For instance, I read PLANETARY (when it comes out), and have no qualms with it being a superhero book. But it's got a singularity and purity of vision that comes from the creation being inextricably, contractually linked to the creators, and it's telling a single story. If PLANETARY were a Marvel property, we'd have seen a dozen Terry Kavanagh/Igor Kordey fill-in issues by now.
Anything a writer does on a franchise book is essentially meaningless, because it can all be undone in a single stroke: character development can be reversed, characters can come back from the dead, life-altering events can be explained away with pocket universes, robot doubles... all manner of cheats. And in fact a lot of this retconning is driven by the demands of the fans.
That's a horrible stricture for a writer to have to work under, and it's not conducive to good writing. And even on those occasions when excellent work is produced under those restraints, that work can still be rendered invalid in a heartbeat.

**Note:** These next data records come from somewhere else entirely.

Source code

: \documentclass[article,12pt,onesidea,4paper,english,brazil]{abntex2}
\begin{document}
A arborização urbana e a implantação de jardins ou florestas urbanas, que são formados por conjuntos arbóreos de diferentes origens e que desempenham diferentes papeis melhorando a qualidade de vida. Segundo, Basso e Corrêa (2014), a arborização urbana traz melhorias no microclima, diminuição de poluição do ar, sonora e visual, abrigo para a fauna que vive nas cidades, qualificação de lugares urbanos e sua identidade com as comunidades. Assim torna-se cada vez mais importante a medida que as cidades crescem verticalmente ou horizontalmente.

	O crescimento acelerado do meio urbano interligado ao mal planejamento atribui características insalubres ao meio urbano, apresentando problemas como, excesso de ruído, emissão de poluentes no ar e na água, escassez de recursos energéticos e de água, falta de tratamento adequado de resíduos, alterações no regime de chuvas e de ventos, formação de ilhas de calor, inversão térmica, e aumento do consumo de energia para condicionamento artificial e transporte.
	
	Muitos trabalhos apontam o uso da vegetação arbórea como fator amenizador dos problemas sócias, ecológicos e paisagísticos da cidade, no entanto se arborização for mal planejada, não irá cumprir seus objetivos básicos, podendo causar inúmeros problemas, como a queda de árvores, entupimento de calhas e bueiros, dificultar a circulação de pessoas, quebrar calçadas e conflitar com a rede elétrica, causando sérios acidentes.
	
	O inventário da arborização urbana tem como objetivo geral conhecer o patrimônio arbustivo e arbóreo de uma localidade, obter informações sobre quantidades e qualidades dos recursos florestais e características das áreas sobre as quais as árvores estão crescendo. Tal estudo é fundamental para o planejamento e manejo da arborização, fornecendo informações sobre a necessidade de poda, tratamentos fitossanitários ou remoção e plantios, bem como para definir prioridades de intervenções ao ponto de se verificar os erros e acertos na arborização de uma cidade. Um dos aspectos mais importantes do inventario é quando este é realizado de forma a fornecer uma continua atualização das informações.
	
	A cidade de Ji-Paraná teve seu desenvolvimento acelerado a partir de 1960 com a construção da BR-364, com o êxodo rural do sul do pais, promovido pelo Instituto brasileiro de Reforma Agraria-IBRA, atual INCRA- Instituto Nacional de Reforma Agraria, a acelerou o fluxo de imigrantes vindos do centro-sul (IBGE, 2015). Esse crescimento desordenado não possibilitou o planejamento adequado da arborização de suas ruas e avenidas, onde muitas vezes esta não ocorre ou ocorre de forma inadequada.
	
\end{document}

The system's entire purpose is to produce work of acceptable mediocrity. The occasional exception does not justify the continuance of a fucked system.
To which jack replied
Hey, I don't know. Are you the fellow that hates Igor Kordey? He's an excellent artist in my opinion.
I apologise (slightly) for the tone of my last post, but you did seem bent on shorting everything I had to say in a manner that wasn't open to dialogue. Ellis' 'Excalibur' had a beginning, middle and end. As Morrison's NXM will. 'Dark Phoenix' does - it's in a tpb. Or 'From the Ashes'. What goes on afterward need not devalue these things in and of themselves.
I thought it slightly presumptuous of you to speak for everyone here, stating that 'we don't' like fictional universes. I don't buy franchises, personally, although some teenage kid that wasted a lot of money inside me was thrilled to hear about New X-Men when it was announced. I have not been disappointed.
I'm not saying they're faultless by any stretch of the imagination (DCU, MU.) Bear in mind, Planetary is part of the Wildstorm Universe, too. However, the idea of all these thousands of books accumulating to one whole entity, independent of any single vision is, to me, conceptually exciting.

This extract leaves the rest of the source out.